What To Do When Your Car Overheats
Sssssss. Ssssssssss. Sssssssssssssssssssssssssssss.
If you’ve ever had a car that overheated, you know what this sound means.
This past week, I was leaving campus when my car decided to betray me. I say betray because we had made a deal — it would stop breaking down at least until after I graduated. But apparently my car didn’t get the memo.
So long story short, it took me two hours and 2 gallons of antifreeze to travel the 24 miles home (going to work wasn’t even possible that day — I never would have made it). Through this ordeal there were a lot of lessons learned, mostly over the phone, as I asked my dad what to do.
Here’s what I learned from the experience:
Patience is Key
This is a very stressful situation, and if you aren’t mechanically inclined, well, you probably don’t know where your radiator is or what coolant (antifreeze) even is.

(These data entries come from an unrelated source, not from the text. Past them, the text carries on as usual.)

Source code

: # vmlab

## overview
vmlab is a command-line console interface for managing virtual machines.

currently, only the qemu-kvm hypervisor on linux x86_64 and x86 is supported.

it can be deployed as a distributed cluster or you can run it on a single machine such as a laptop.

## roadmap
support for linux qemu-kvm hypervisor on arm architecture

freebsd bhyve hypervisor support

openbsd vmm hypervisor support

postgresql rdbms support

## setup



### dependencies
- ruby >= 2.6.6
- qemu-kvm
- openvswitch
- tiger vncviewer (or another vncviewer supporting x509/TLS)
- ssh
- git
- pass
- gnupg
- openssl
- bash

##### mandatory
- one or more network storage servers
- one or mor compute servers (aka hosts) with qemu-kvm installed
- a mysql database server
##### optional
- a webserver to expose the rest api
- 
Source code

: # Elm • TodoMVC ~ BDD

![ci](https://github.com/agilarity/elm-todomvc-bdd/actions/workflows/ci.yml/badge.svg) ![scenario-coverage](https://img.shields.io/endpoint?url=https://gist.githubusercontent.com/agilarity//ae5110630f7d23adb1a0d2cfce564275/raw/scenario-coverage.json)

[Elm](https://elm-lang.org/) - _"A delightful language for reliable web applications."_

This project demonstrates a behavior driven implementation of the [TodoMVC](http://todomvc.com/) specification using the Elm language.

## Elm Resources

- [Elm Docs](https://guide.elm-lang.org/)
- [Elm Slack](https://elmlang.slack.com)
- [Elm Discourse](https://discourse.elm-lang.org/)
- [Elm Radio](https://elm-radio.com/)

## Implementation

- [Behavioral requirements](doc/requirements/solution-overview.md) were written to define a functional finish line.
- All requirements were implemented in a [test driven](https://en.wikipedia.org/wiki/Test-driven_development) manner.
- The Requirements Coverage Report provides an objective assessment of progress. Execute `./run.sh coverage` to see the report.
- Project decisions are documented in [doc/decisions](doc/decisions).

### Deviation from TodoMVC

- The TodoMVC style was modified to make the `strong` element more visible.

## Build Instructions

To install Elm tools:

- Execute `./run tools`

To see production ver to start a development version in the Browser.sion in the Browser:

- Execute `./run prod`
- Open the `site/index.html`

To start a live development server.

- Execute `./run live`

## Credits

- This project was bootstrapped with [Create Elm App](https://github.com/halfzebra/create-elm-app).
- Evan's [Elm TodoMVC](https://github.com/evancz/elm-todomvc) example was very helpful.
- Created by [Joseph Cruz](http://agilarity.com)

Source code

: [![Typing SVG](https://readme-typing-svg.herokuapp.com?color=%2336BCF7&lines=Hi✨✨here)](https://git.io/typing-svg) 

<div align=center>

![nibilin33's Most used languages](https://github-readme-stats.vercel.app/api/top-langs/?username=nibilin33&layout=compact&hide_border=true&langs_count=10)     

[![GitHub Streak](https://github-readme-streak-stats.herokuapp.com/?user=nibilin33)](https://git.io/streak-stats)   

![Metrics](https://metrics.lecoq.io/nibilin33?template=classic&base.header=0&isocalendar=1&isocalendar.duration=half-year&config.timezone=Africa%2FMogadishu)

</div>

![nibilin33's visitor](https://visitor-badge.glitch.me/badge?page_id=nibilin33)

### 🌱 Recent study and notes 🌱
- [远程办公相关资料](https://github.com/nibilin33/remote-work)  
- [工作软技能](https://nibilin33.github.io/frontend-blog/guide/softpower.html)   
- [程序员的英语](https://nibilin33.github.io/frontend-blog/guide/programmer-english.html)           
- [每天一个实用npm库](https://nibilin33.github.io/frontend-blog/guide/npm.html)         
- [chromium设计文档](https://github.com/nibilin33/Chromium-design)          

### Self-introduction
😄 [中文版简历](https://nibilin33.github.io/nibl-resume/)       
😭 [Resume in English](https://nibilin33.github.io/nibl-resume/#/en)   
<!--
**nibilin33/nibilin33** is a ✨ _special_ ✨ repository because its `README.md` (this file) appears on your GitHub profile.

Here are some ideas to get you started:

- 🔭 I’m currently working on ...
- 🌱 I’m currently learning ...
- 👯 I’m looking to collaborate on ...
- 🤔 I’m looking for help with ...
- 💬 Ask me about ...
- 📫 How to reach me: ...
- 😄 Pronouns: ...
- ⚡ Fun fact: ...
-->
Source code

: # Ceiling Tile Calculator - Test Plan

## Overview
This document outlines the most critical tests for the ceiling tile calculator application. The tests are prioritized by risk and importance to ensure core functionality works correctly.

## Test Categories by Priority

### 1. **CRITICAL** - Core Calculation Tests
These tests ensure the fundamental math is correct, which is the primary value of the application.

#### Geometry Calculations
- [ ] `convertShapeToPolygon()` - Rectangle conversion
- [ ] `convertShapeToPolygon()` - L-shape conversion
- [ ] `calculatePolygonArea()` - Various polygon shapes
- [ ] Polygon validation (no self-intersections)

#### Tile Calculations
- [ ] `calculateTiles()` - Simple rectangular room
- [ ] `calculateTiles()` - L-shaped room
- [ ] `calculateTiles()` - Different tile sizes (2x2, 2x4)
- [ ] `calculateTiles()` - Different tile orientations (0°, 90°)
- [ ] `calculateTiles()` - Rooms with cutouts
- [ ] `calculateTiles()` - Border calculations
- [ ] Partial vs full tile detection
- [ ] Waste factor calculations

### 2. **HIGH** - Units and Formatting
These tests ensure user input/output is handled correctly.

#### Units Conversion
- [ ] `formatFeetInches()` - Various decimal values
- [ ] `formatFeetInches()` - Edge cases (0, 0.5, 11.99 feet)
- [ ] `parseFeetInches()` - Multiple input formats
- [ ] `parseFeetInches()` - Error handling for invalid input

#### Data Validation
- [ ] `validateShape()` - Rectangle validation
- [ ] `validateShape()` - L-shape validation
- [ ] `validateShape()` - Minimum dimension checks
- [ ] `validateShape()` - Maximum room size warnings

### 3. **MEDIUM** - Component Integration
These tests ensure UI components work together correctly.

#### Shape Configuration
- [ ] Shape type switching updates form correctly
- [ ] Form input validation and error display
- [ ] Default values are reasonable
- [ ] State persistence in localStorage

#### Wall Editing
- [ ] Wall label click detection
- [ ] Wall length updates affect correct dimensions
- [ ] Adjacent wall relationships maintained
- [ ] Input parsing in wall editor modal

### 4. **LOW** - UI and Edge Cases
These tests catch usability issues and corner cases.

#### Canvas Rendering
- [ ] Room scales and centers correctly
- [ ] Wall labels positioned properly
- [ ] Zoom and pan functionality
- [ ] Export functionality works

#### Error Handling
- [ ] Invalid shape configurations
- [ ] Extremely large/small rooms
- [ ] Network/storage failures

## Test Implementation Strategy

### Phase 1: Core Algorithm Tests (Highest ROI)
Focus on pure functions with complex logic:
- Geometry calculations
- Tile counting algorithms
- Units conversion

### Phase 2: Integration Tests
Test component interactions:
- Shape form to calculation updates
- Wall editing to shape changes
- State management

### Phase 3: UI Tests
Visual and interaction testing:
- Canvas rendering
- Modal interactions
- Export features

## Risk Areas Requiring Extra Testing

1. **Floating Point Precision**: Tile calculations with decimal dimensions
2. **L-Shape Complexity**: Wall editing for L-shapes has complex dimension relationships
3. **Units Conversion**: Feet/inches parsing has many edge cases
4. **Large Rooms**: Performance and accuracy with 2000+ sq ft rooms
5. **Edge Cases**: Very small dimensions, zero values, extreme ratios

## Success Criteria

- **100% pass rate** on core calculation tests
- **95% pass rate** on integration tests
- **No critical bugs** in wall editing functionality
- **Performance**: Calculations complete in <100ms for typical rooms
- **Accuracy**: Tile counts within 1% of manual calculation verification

But the important thing is to not freak out and take a deep breath. Overwhelming yourself with stress won’t help you, and it only makes the whole experience worse.
Listen To Your Car
Whether it’s old or new, every car has a temperature gauge. It’s important to be alert of what is going on with your car.
When the temperature begins to rise, it will do so gradually, so you will have time to figure out what’s going on. Make a habit of checking the gauge on a regular basis while you are driving.
Steps To Deal With The Problem
- If you can pull over, do so. Allow the engine to cool down before checking coolant levels.
- Locate your radiator and VERY CAREFULLY remove the cap. Your engine is very hot and the radiator cap has a lot of pressure. If you open it too soon it can let out very hot steam or extremely hot coolant. The engine must be cool before you do this.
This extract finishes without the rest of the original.